Helping Children Manage Separation Anxiety

Helping children gain independence.

As you lean down to kiss your 3-year-old goodbye at preschool, she throws her arms around your neck and screeches, “Don't leave me!” These three words pierce the hearts of parents, raising guilt, conflict and fear. Am I harming my child by leaving him? Will she be terrified and hate me forever? Am I being selfish?

Memories of being left as a child and the accompanying feelings of fear and anger resurface for the parent making the leavetaking more grueling- they don’t want their child to hurt the way they did. Parents' feelings are even more intense if their parents often left them for work, travel or because of a divorce and the parent felt abandoned.

Why do kids have such a hard time separating from their parents?
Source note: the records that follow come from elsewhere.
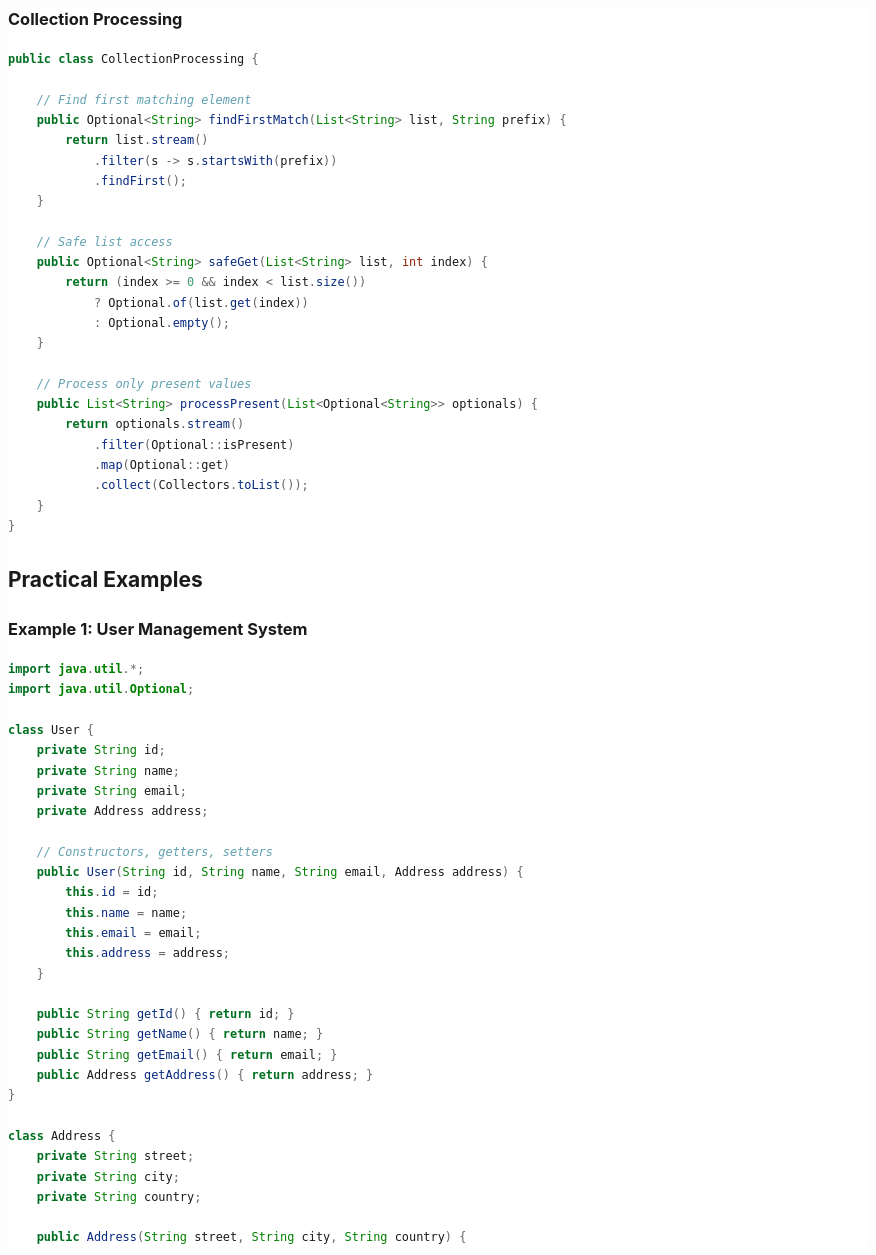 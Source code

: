 ### Collection Processing

```java
public class CollectionProcessing {

    // Find first matching element
    public Optional<String> findFirstMatch(List<String> list, String prefix) {
        return list.stream()
            .filter(s -> s.startsWith(prefix))
            .findFirst();
    }

    // Safe list access
    public Optional<String> safeGet(List<String> list, int index) {
        return (index >= 0 && index < list.size())
            ? Optional.of(list.get(index))
            : Optional.empty();
    }

    // Process only present values
    public List<String> processPresent(List<Optional<String>> optionals) {
        return optionals.stream()
            .filter(Optional::isPresent)
            .map(Optional::get)
            .collect(Collectors.toList());
    }
}
```

## Practical Examples

### Example 1: User Management System

```java
import java.util.*;
import java.util.Optional;

class User {
    private String id;
    private String name;
    private String email;
    private Address address;

    // Constructors, getters, setters
    public User(String id, String name, String email, Address address) {
        this.id = id;
        this.name = name;
        this.email = email;
        this.address = address;
    }

    public String getId() { return id; }
    public String getName() { return name; }
    public String getEmail() { return email; }
    public Address getAddress() { return address; }
}

class Address {
    private String street;
    private String city;
    private String country;

    public Address(String street, String city, String country) {
``` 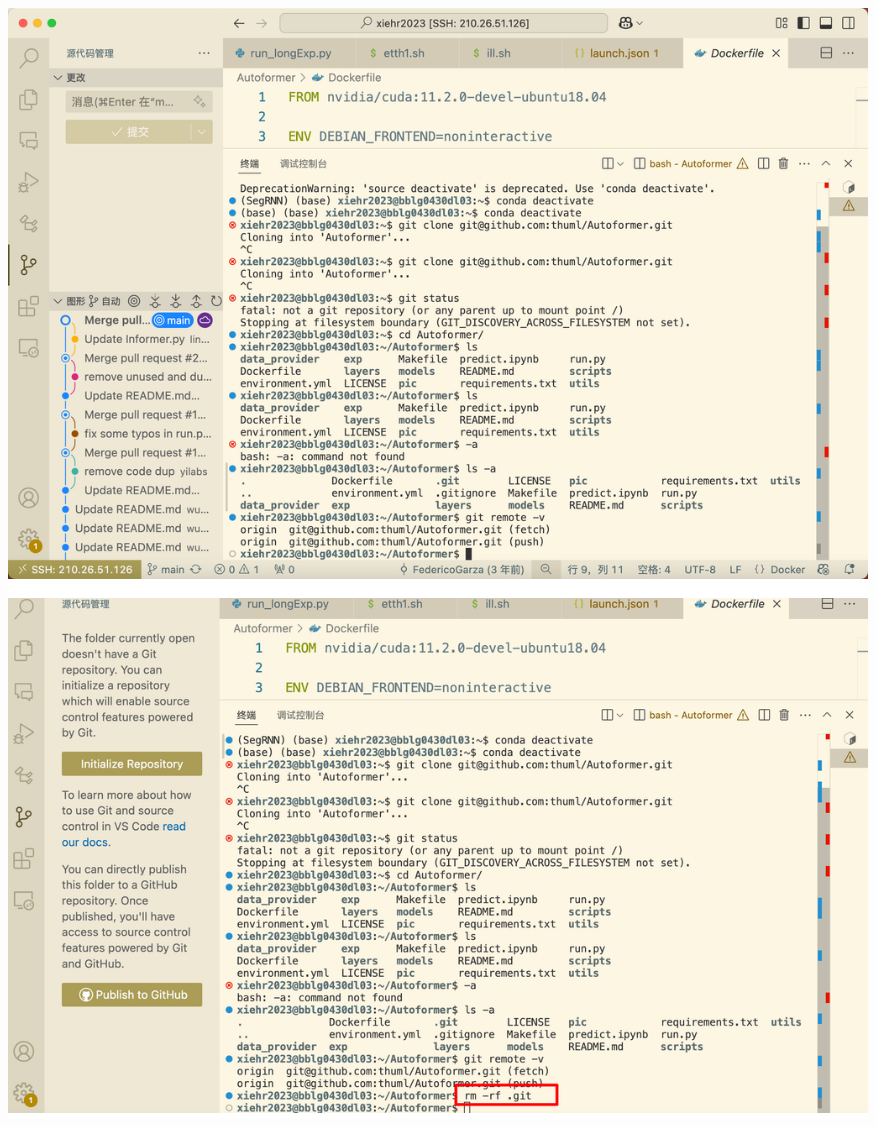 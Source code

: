 ![image-20250317145705700](images/image-20250317145705700.png)

![image-20250317145752968](images/image-20250317145752968.png)
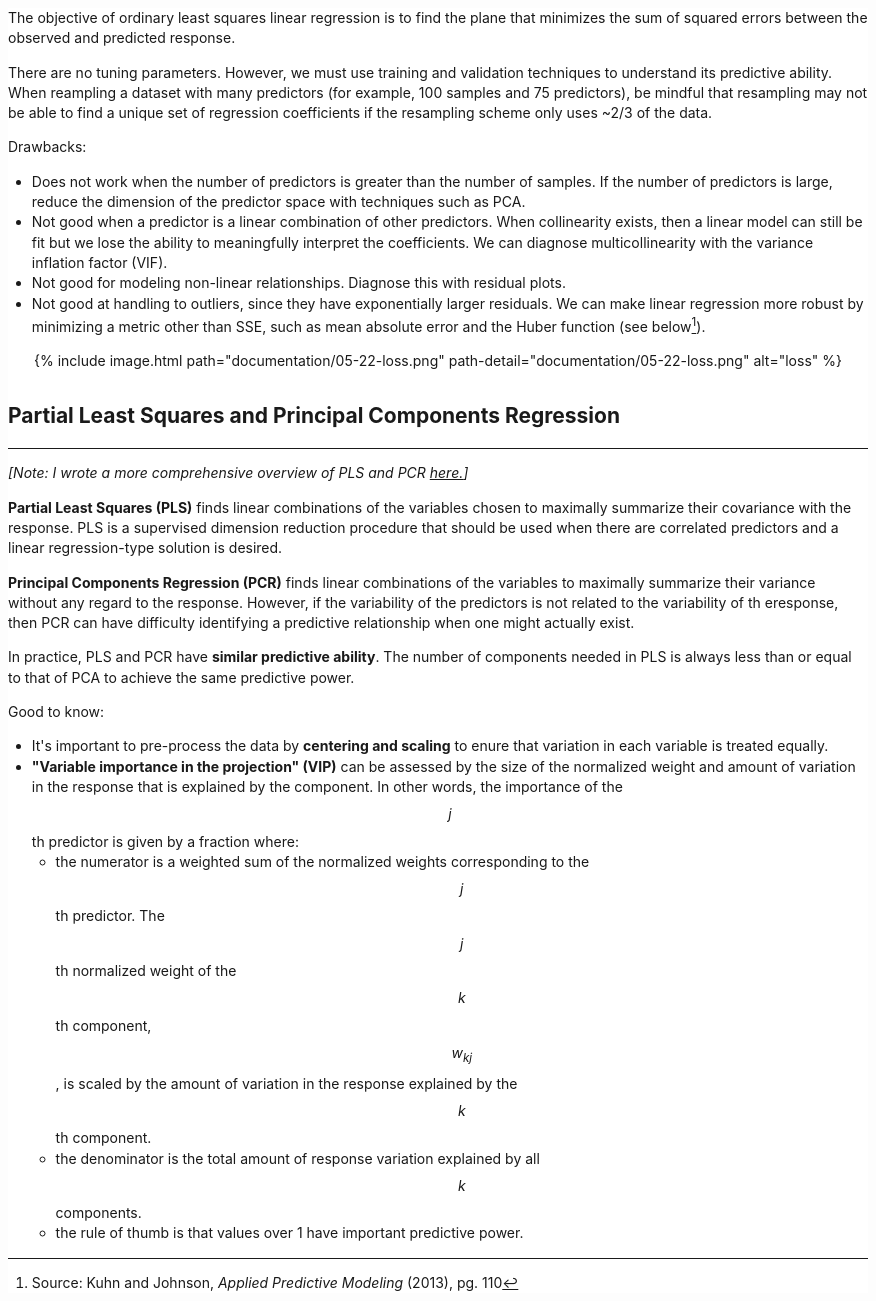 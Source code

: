The objective of ordinary least squares linear regression is to find the plane that minimizes the sum of squared errors between the observed and predicted response.

There are no tuning parameters. However, we must use training and validation techniques to understand its predictive ability. When reampling a dataset with many predictors (for example, 100 samples and 75 predictors), be mindful that resampling may not be able to find a unique set of regression coefficients if the resampling scheme only uses ~2/3 of the data. 

<span class="boxheader">Drawbacks:</span>
- Does not work when the number of predictors is greater than the number of samples. If the number of predictors is large, reduce the dimension of the predictor space with techniques such as PCA.
- Not good when a predictor is a linear combination of other predictors. When collinearity exists, then a linear model can still be fit but we lose the ability to meaningfully interpret the coefficients. We can diagnose multicollinearity with the variance inflation factor (VIF).
- Not good for modeling non-linear relationships. Diagnose this with residual plots.
- Not good at handling to outliers, since they have exponentially larger residuals. We can make linear regression more robust by minimizing a metric other than SSE, such as mean absolute error and the Huber function (see below[^1]).

<center>{% include image.html path="documentation/05-22-loss.png"
                      path-detail="documentation/05-22-loss.png"
                      alt="loss" %}</center>

[^1]: Source: Kuhn and Johnson, *Applied Predictive Modeling* (2013), pg. 110

## Partial Least Squares and Principal Components Regression
---

*[Note: I wrote a more comprehensive overview of PLS and PCR* [*here.*](linear-model-selection-regularization#iv-dimension-reduction-techniques)*]*

**Partial Least Squares (PLS)** finds linear combinations of the variables chosen to maximally summarize their covariance with the response. PLS is a supervised dimension reduction procedure that should be used when there are correlated predictors and a linear regression-type solution is desired.

**Principal Components Regression (PCR)** finds linear combinations of the variables to maximally summarize their variance without any regard to the response. However, if the variability of the predictors is not related to the variability of th eresponse, then PCR can have difficulty identifying a predictive relationship when one might actually exist. 

In practice, PLS and PCR have **similar predictive ability**. The number of components needed in PLS is always less than or equal to that of PCA to achieve the same predictive power.

<span class="boxheader">Good to know:</span>
- It's important to pre-process the data by **centering and scaling** to enure that variation in each variable is treated equally. 
- **"Variable importance in the projection" (VIP)** can be assessed by the size of the normalized weight and amount of variation in the response that is explained by the component. In other words, the importance of the $$j$$th predictor is given by a fraction where:
    - the numerator is a weighted sum of the normalized weights corresponding to the $$j$$th predictor. The $$j$$th normalized weight of the $$k$$th component, $$w_{kj}$$, is scaled by the amount of variation in the response explained by the $$k$$th component.
    - the denominator is the total amount of response variation explained by all $$k$$ components.
    - the rule of thumb is that values over 1 have important predictive power.


[^2]: Source: Kuhn and Johnson, *Applied Predictive Modeling* (2013), pg. 154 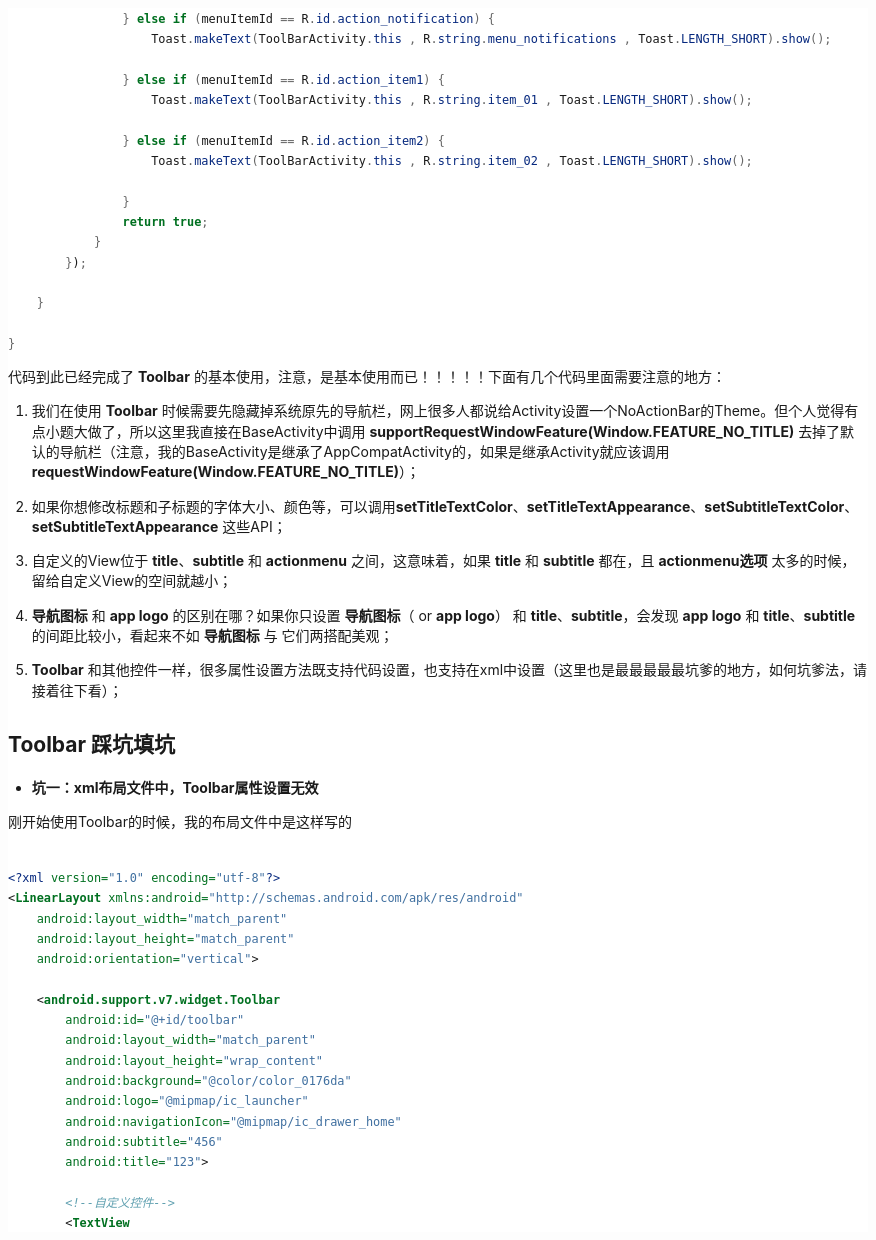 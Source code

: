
 ```java
                } else if (menuItemId == R.id.action_notification) {
                    Toast.makeText(ToolBarActivity.this , R.string.menu_notifications , Toast.LENGTH_SHORT).show();

                } else if (menuItemId == R.id.action_item1) {
                    Toast.makeText(ToolBarActivity.this , R.string.item_01 , Toast.LENGTH_SHORT).show();

                } else if (menuItemId == R.id.action_item2) {
                    Toast.makeText(ToolBarActivity.this , R.string.item_02 , Toast.LENGTH_SHORT).show();

                }
                return true;
            }
        });

    }

}

```

代码到此已经完成了 **Toolbar** 的基本使用，注意，是基本使用而已！！！！！下面有几个代码里面需要注意的地方：

1. 我们在使用 **Toolbar** 时候需要先隐藏掉系统原先的导航栏，网上很多人都说给Activity设置一个NoActionBar的Theme。但个人觉得有点小题大做了，所以这里我直接在BaseActivity中调用 **supportRequestWindowFeature(Window.FEATURE_NO_TITLE)** 去掉了默认的导航栏（注意，我的BaseActivity是继承了AppCompatActivity的，如果是继承Activity就应该调用**requestWindowFeature(Window.FEATURE_NO_TITLE)**）；

2. 如果你想修改标题和子标题的字体大小、颜色等，可以调用**setTitleTextColor**、**setTitleTextAppearance**、**setSubtitleTextColor**、**setSubtitleTextAppearance** 这些API；

3. 自定义的View位于 **title**、**subtitle** 和 **actionmenu** 之间，这意味着，如果 **title** 和 **subtitle** 都在，且 **actionmenu选项** 太多的时候，留给自定义View的空间就越小；

4. **导航图标** 和 **app logo** 的区别在哪？如果你只设置 **导航图标**（ or **app logo**） 和 **title**、**subtitle**，会发现 **app logo** 和 **title**、**subtitle** 的间距比较小，看起来不如 **导航图标** 与 它们两搭配美观；

5. **Toolbar** 和其他控件一样，很多属性设置方法既支持代码设置，也支持在xml中设置（这里也是最最最最最坑爹的地方，如何坑爹法，请接着往下看）；


## Toolbar 踩坑填坑

- **坑一：xml布局文件中，Toolbar属性设置无效**

刚开始使用Toolbar的时候，我的布局文件中是这样写的

```xml

<?xml version="1.0" encoding="utf-8"?>
<LinearLayout xmlns:android="http://schemas.android.com/apk/res/android"
    android:layout_width="match_parent"
    android:layout_height="match_parent"
    android:orientation="vertical">

    <android.support.v7.widget.Toolbar
        android:id="@+id/toolbar"
        android:layout_width="match_parent"
        android:layout_height="wrap_content"
        android:background="@color/color_0176da"
        android:logo="@mipmap/ic_launcher"
        android:navigationIcon="@mipmap/ic_drawer_home"
        android:subtitle="456"
        android:title="123">

        <!--自定义控件-->
        <TextView
```
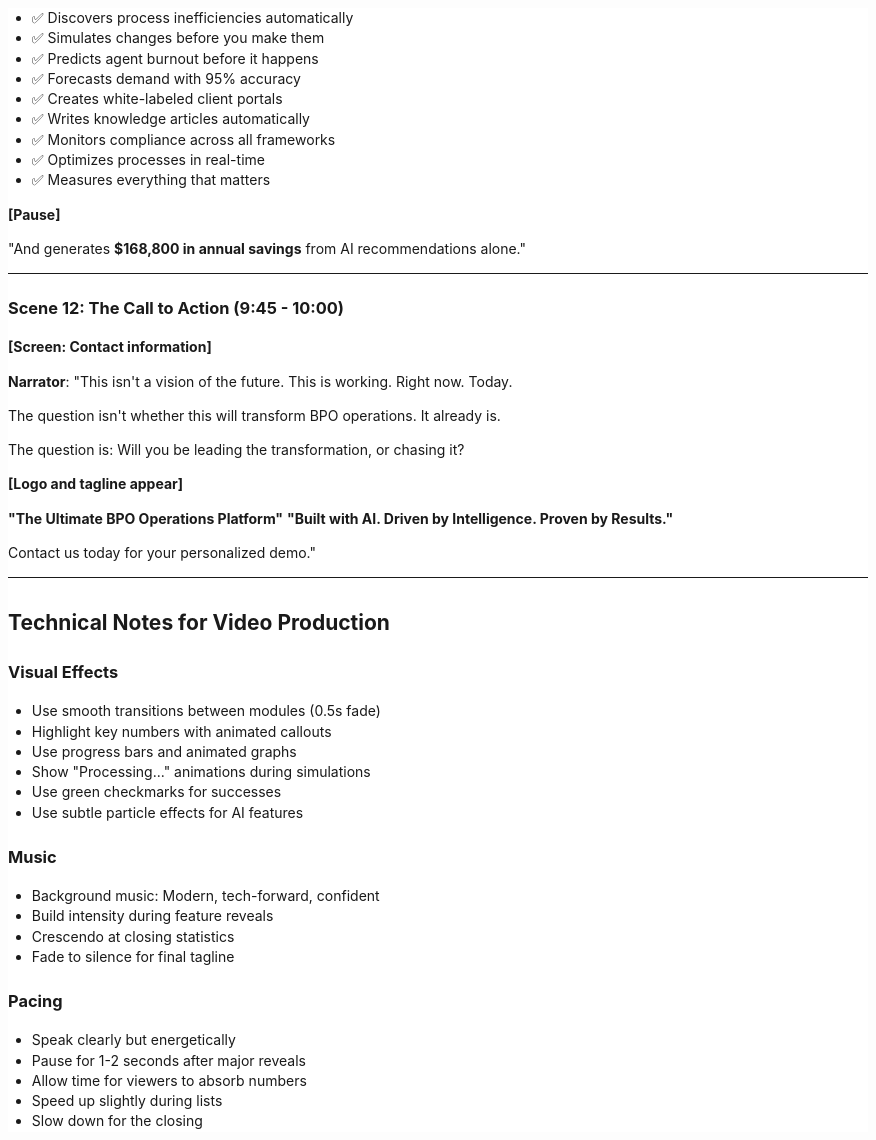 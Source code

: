 - ✅ Discovers process inefficiencies automatically
- ✅ Simulates changes before you make them
- ✅ Predicts agent burnout before it happens
- ✅ Forecasts demand with 95% accuracy
- ✅ Creates white-labeled client portals
- ✅ Writes knowledge articles automatically
- ✅ Monitors compliance across all frameworks
- ✅ Optimizes processes in real-time
- ✅ Measures everything that matters

**[Pause]**

"And generates **$168,800 in annual savings** from AI recommendations alone."

---

### Scene 12: The Call to Action (9:45 - 10:00)

**[Screen: Contact information]**

**Narrator**:
"This isn't a vision of the future. This is working. Right now. Today.

The question isn't whether this will transform BPO operations. It already is.

The question is: Will you be leading the transformation, or chasing it?

**[Logo and tagline appear]**

**"The Ultimate BPO Operations Platform"**
**"Built with AI. Driven by Intelligence. Proven by Results."**

Contact us today for your personalized demo."

---

## Technical Notes for Video Production

### Visual Effects
- Use smooth transitions between modules (0.5s fade)
- Highlight key numbers with animated callouts
- Use progress bars and animated graphs
- Show "Processing..." animations during simulations
- Use green checkmarks for successes
- Use subtle particle effects for AI features

### Music
- Background music: Modern, tech-forward, confident
- Build intensity during feature reveals
- Crescendo at closing statistics
- Fade to silence for final tagline

### Pacing
- Speak clearly but energetically
- Pause for 1-2 seconds after major reveals
- Allow time for viewers to absorb numbers
- Speed up slightly during lists
- Slow down for the closing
It is actually a normal part of development. From the beginning, an infant feels at one with his parents- the infant cries, the parent feeds him and soothes him. The infant learns that he can rely on the parent to protect him and fill his needs. Is it any wonder that the baby feels the safest with his parents and will beseech them not to leave.

Research on attachment theory has shown that a child who has a secure attachment to a parent can manage a separation well. She has internalized your loving care so that when she's not with you she has a safe, content feeling inside and can manage on her own.

It's important for parents to understand that helping your child to achieve the ability to separate helps him to grow. He will learn that he can be apart from you and manage, that there are other adults he can rely upon who can take care of his needs, and most importantly you will leave him but you will always return. These experiences help him with his future ability to function independently.

To help your child achieve separation, it takes working with both your child's feelings and your own.

Develop self-awareness. If you often felt abandoned as a child, you may find yourself holding on tight to your child and actually make it harder for your child to separate. So it’s crucial to become self-aware and observe your behavior. For instance, if you’re lingering too long at school after your child is settled in happily in her class, you might be sending a message to your child that she can’t manage without you.

Do your homework. Make sure you feel comfortable that you are leaving your child in a safe environment. It will help you to feel secure and send a positive message to your child that he will be safe.

Prepare your child for the separation. Many parents are afraid to upset their children by telling them they are leaving. But even a toddler needs to know that you are going out for an evening. Otherwise he will suddenly look up, see you're gone and will always be afraid you will suddenly disappear.

Respond with empathy and optimism. If she cries, which may be a momentary feeling about the separation, acknowledge her feelings, tell her, “It’s hard to say goodbye, but you'll be fine.” Describe all the fun things ahead. For example,”You’ll be putting your new puzzle together with your babysitter and making cupcakes while we're away.

Never poke fun at your child for his sadness. Your ten-year-old child might cry when you’re waiting in a parking lot to put him on a bus to camp, or your teen may be tearful when you're dropping her off at her college dorm. Children need to know that these feelings are normal but everything will be fine.

Explain the reason for the separation. Children do best when they understand that a parent is leaving for a good reason. For instance, “I’m leaving for work because I have to make money for food and toys for our family” or “It’s important for Mommies and Daddies to spend time alone together to keep their relationship strong.” Otherwise, kids might conclude you’d rather be away than with them.

Reassure your child of a specific time when you’ll return. Little kids have a limited concept of time. So be concrete about your arrangements. You might tell your seven year old, “I will pick you up right after your swim class.”

Get help. Sometimes a babysitter or a teacher may be help your child by cradling them to ease the separation blues when you are leaving.

If your child becomes anxious about an upcoming sleepover, point out other experiences in which your child has done well in a separation. For example, “Remember when you went on a sleepover to Grandma’s. You had such a good time. You’ll have fun with your cousins too."

The more positive experiences a child has in separating early in life, the more independent he will become as he grows.